# Das Nikolaus-Portal



## Kreon (26. November 2021)

Was ist ein Nikolaus Portal?
Ganz einfach: Ein Portal 2 key, den der Nikolaus verteilt.
Habe einen key übrig und möchte ihn als Nikolausgeschenk verschenken.
Schreibt mir doch mal, warum der Portal Nikolaus gerade euch besuchen soll. Ich habe auch gehört, dass er besonders gerne langjährige Forenmitglieder besucht.


----------



## Kreon (26. November 2021)

Ich muss mich korrigieren. Es handelt sich um Portal 2.


----------



## Kreon (28. November 2021)

Bald ist Nikolaus. Ich lege sogar noch die DVD + Hülle inkl. Versand oben drauf, wenn das jemand für seine Sammlung haben möchte.


----------



## Batze (30. November 2021)

Schöne Aktion und Lustig Umschrieben.

Aber was anderes, nimm mal bitte deine Drop Box Empfehlung aus deiner Sig raus. ich glaube nicht das es so hier erlaubt ist, weil Externe Anbieter Werbung. Außer natürlich das ist mit @ZAM so abgesprochen.


----------



## Kreon (30. November 2021)

Ich glaube das ist historisch bedingt. Habe ich sicherlich schon ca. 7 Jahre drin und nie geändert.  Wusste ich bis gerade gar nicht mehr, dass die da ist,  weil man es am Handy gar nicht sieht.


----------



## ZAM (30. November 2021)

Batze schrieb:


> Schöne Aktion und Lustig Umschrieben.
> 
> Aber was anderes, nimm mal bitte deine Drop Box Empfehlung aus deiner Sig raus. ich glaube nicht das es so hier erlaubt ist, weil Externe Anbieter Werbung. Außer natürlich das ist mit @ZAM so abgesprochen.

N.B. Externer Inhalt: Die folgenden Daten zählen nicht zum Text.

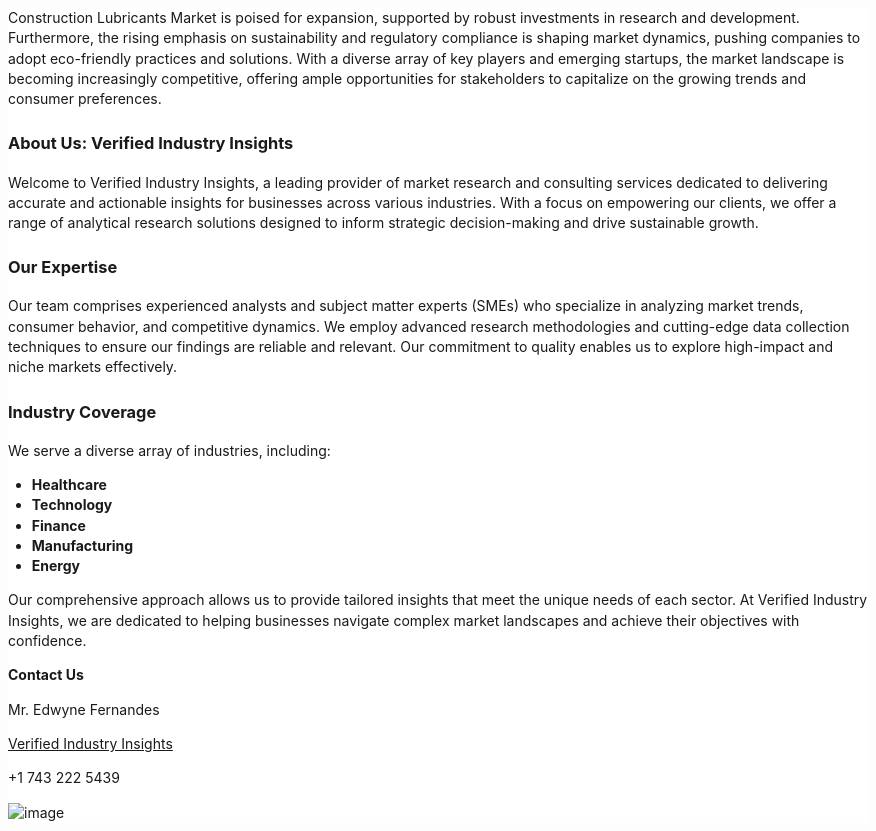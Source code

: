 Construction Lubricants Market is poised for expansion, supported by robust investments in research and development. Furthermore, the rising emphasis on sustainability and regulatory compliance is shaping market dynamics, pushing companies to adopt eco-friendly practices and solutions. With a diverse array of key players and emerging startups, the market landscape is becoming increasingly competitive, offering ample opportunities for stakeholders to capitalize on the growing trends and consumer preferences.</p><h3>About Us: Verified Industry Insights</h3><p>Welcome to Verified Industry Insights, a leading provider of market research and consulting services dedicated to delivering accurate and actionable insights for businesses across various industries. With a focus on empowering our clients, we offer a range of analytical research solutions designed to inform strategic decision-making and drive sustainable growth.</p><h3>Our Expertise</h3><p>Our team comprises experienced analysts and subject matter experts (SMEs) who specialize in analyzing market trends, consumer behavior, and competitive dynamics. We employ advanced research methodologies and cutting-edge data collection techniques to ensure our findings are reliable and relevant. Our commitment to quality enables us to explore high-impact and niche markets effectively.</p><h3>Industry Coverage</h3><p>We serve a diverse array of industries, including:</p><ul><li><strong>Healthcare</strong></li><li><strong>Technology</strong></li><li><strong>Finance</strong></li><li><strong>Manufacturing</strong></li><li><strong>Energy</strong></li></ul><p>Our comprehensive approach allows us to provide tailored insights that meet the unique needs of each sector. At Verified Industry Insights, we are dedicated to helping businesses navigate complex market landscapes and achieve their objectives with confidence.</p><p><strong>Contact Us</strong></p><p>Mr. Edwyne Fernandes</p><p><a href="https://www.verifiedindustryinsights.com/">Verified Industry Insights</a></p><p>+1 743 222 5439</p>
![image](https://github.com/user-attachments/assets/d0247f3b-57eb-4584-9f45-20d2366d6f83)
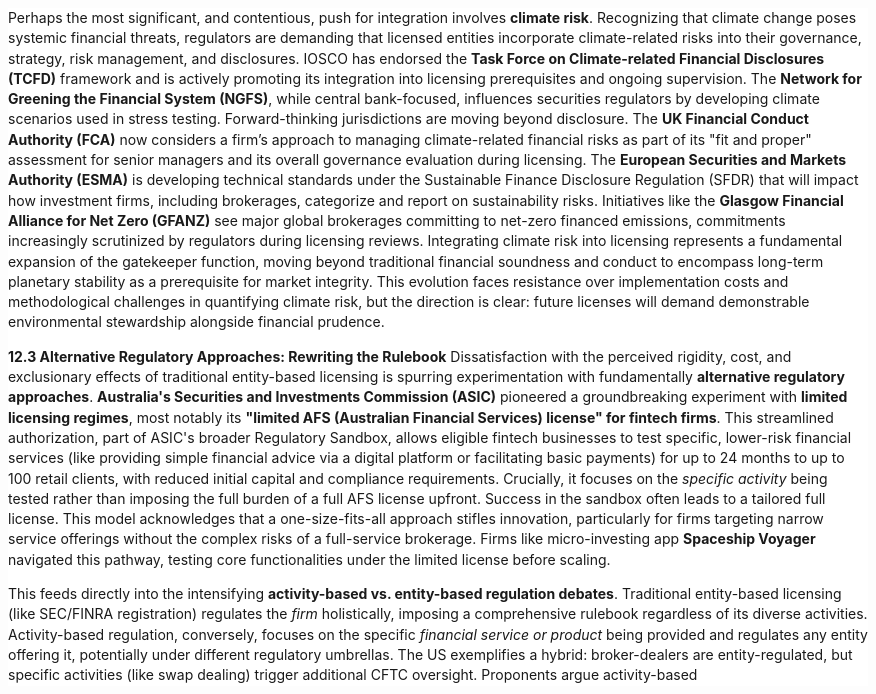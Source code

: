 Perhaps the most significant, and contentious, push for integration involves **climate risk**. Recognizing that climate change poses systemic financial threats, regulators are demanding that licensed entities incorporate climate-related risks into their governance, strategy, risk management, and disclosures. IOSCO has endorsed the **Task Force on Climate-related Financial Disclosures (TCFD)** framework and is actively promoting its integration into licensing prerequisites and ongoing supervision. The **Network for Greening the Financial System (NGFS)**, while central bank-focused, influences securities regulators by developing climate scenarios used in stress testing. Forward-thinking jurisdictions are moving beyond disclosure. The **UK Financial Conduct Authority (FCA)** now considers a firm’s approach to managing climate-related financial risks as part of its "fit and proper" assessment for senior managers and its overall governance evaluation during licensing. The **European Securities and Markets Authority (ESMA)** is developing technical standards under the Sustainable Finance Disclosure Regulation (SFDR) that will impact how investment firms, including brokerages, categorize and report on sustainability risks. Initiatives like the **Glasgow Financial Alliance for Net Zero (GFANZ)** see major global brokerages committing to net-zero financed emissions, commitments increasingly scrutinized by regulators during licensing reviews. Integrating climate risk into licensing represents a fundamental expansion of the gatekeeper function, moving beyond traditional financial soundness and conduct to encompass long-term planetary stability as a prerequisite for market integrity. This evolution faces resistance over implementation costs and methodological challenges in quantifying climate risk, but the direction is clear: future licenses will demand demonstrable environmental stewardship alongside financial prudence.

**12.3 Alternative Regulatory Approaches: Rewriting the Rulebook**
Dissatisfaction with the perceived rigidity, cost, and exclusionary effects of traditional entity-based licensing is spurring experimentation with fundamentally **alternative regulatory approaches**. **Australia's Securities and Investments Commission (ASIC)** pioneered a groundbreaking experiment with **limited licensing regimes**, most notably its **"limited AFS (Australian Financial Services) license" for fintech firms**. This streamlined authorization, part of ASIC's broader Regulatory Sandbox, allows eligible fintech businesses to test specific, lower-risk financial services (like providing simple financial advice via a digital platform or facilitating basic payments) for up to 24 months to up to 100 retail clients, with reduced initial capital and compliance requirements. Crucially, it focuses on the *specific activity* being tested rather than imposing the full burden of a full AFS license upfront. Success in the sandbox often leads to a tailored full license. This model acknowledges that a one-size-fits-all approach stifles innovation, particularly for firms targeting narrow service offerings without the complex risks of a full-service brokerage. Firms like micro-investing app **Spaceship Voyager** navigated this pathway, testing core functionalities under the limited license before scaling.

This feeds directly into the intensifying **activity-based vs. entity-based regulation debates**. Traditional entity-based licensing (like SEC/FINRA registration) regulates the *firm* holistically, imposing a comprehensive rulebook regardless of its diverse activities. Activity-based regulation, conversely, focuses on the specific *financial service or product* being provided and regulates any entity offering it, potentially under different regulatory umbrellas. The US exemplifies a hybrid: broker-dealers are entity-regulated, but specific activities (like swap dealing) trigger additional CFTC oversight. Proponents argue activity-based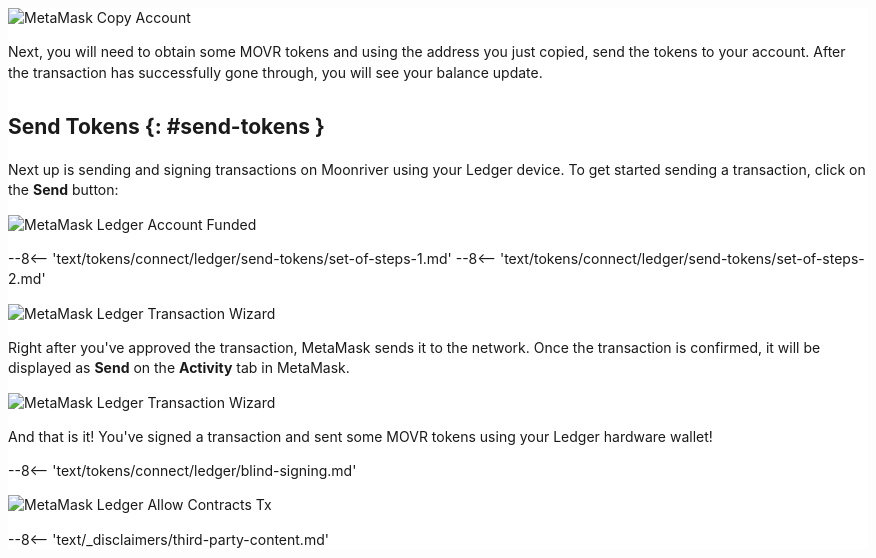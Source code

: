 ![MetaMask Copy Account](/images/tokens/connect/ledger/moonriver/ledger-7.webp)

Next, you will need to obtain some MOVR tokens and using the address you just copied, send the tokens to your account. After the transaction has successfully gone through, you will see your balance update.

## Send Tokens {: #send-tokens }

Next up is sending and signing transactions on Moonriver using your Ledger device. To get started sending a transaction, click on the **Send** button:

![MetaMask Ledger Account Funded](/images/tokens/connect/ledger/moonriver/ledger-8.webp)

--8<-- 'text/tokens/connect/ledger/send-tokens/set-of-steps-1.md'
--8<-- 'text/tokens/connect/ledger/send-tokens/set-of-steps-2.md'

![MetaMask Ledger Transaction Wizard](/images/tokens/connect/ledger/moonriver/ledger-9.webp)

Right after you've approved the transaction, MetaMask sends it to the network. Once the transaction is confirmed, it will be displayed as **Send** on the **Activity** tab in MetaMask.

![MetaMask Ledger Transaction Wizard](/images/tokens/connect/ledger/moonriver/ledger-10.webp)

And that is it! You've signed a transaction and sent some MOVR tokens using your Ledger hardware wallet!

--8<-- 'text/tokens/connect/ledger/blind-signing.md'

![MetaMask Ledger Allow Contracts Tx](/images/tokens/connect/ledger/moonriver/ledger-11.webp)

--8<-- 'text/_disclaimers/third-party-content.md'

Es sind keine personenbezogenen Daten involviert, kein kommerzieller Hintergrund und niemand muss das Forum für die Aktion verlassen. Ist voll ok.


----------



## Kreon (2. Dezember 2021)

Das Zeitfenster für den Versand schließt sich langsam.  Aber der key ist weiterhin verfügbar.


----------



## Toni (2. Dezember 2021)

Verrückt, dass sich keiner meldet  Ich finde es voll cool von dir!


----------



## Strauchritter (3. Dezember 2021)

Toni schrieb:


> Verrückt, dass sich keiner meldet  Ich finde es voll cool von dir!


Vermutlich hat jeder Portal 2 bereits in seiner Steambibliothek


----------



## McDrake (3. Dezember 2021)

Toni schrieb:


> Verrückt, dass sich keiner meldet  Ich finde es voll cool von dir!


DAs Teil hat wohl schon jeder einigermassen "potente" Spieler.
Eine Möglichkeit wäre dann auch noch:


			https://forum.pcgames.de/threads/steam-uplay-key-geschenke-aus-dem-schoenen-sauerland.9329622/page-16
		


Das ist eigentlich unser Verschenkthread


----------



## sauerlandboy79 (3. Dezember 2021)

@Kreon

Ach, komm, dann nehme *ICH* es eben. Bin ja ein hilfsbereiter Abnehmer. 

Im Gegenzug wirst du aber auch was von mir abnehmen müssen. Ich hocke hier auf nem halbes Dutzend PCG-Vollversionen - andere Keys aus anderen Quellen nicht eingerechnet  - und weiss nicht wohin damit. Sollte wohl meinen Key-Geschenk-Thread wieder reanimieren. 

@McDrake

Nett dass du augerechnet meinen Thread kaperst, du Schlingel. 

Btw:
Braucht man Vorkenntnisse aus Portal 1?!


----------



## McDrake (3. Dezember 2021)

sauerlandboy79 schrieb:


> @Kreon
> 
> Ach, komm, dann nehme *ICH* es eben. Bin ja ein hilfsbereiter Abnehmer.
> 
> Im Gegenzug wirst du aber auch was von mir abnehmen müssen. Ich hocke hier auf nem halbes Dutzend PCG-Vollversionen - andere Keys aus anderen Quellen nicht eingerechnet  - und weiss nicht wohin damit. Sollte wohl meinen Key-Geschenk-Thread wieder reanimieren.


Den müsste man anpinnen!
Da haben schon soo viele User reingeschrieben und Dinge verschenkt...


sauerlandboy79 schrieb:


> Btw:
> Braucht man Vorkenntnisse aus Portal 1?!


Eigntlich ists ja ein Puzzlespiel.
Wenn man sich nur darauf konzentrieren will, brauchts kein Portal 1
Aber grade die Grundstimmung und Witze sind ja das Salz bei den Portal-Spielen.
Und da machst schon Sinn, den genialen Vorgänger zu kennen/spielen.


----------



## Kreon (3. Dezember 2021)

Das heißt jetzt die Suche ist zu Ende? Voll cool, melde mich noch bei dir per PN.


----------



## Batze (3. Dezember 2021)

Toni schrieb:


> Verrückt, dass sich keiner meldet  Ich finde es voll cool von dir!


Also es gibt hier mehrere Verschenk Key Aktionen. So besonders ist es also nicht.
Allein wenn ich daran denke was hier schon @MichaelG und  @sauerlandboy79 alles an Free Keys rausgehauen haben oder auch andere ist der eine Key schön und toll, aber wirklich nichts besonderes hier im Forum.
Da du aber noch nicht so lange hier bist kannst du das natürlich nicht wissen.


----------



## Zybba (3. Dezember 2021)

Ist ja ein sehr cooles Spiel. Gerade deswegen und weil es älter ist, haben es die meisten sicher schon.
So gehts mir auch.

Gute Aktion auf jeden Fall!


----------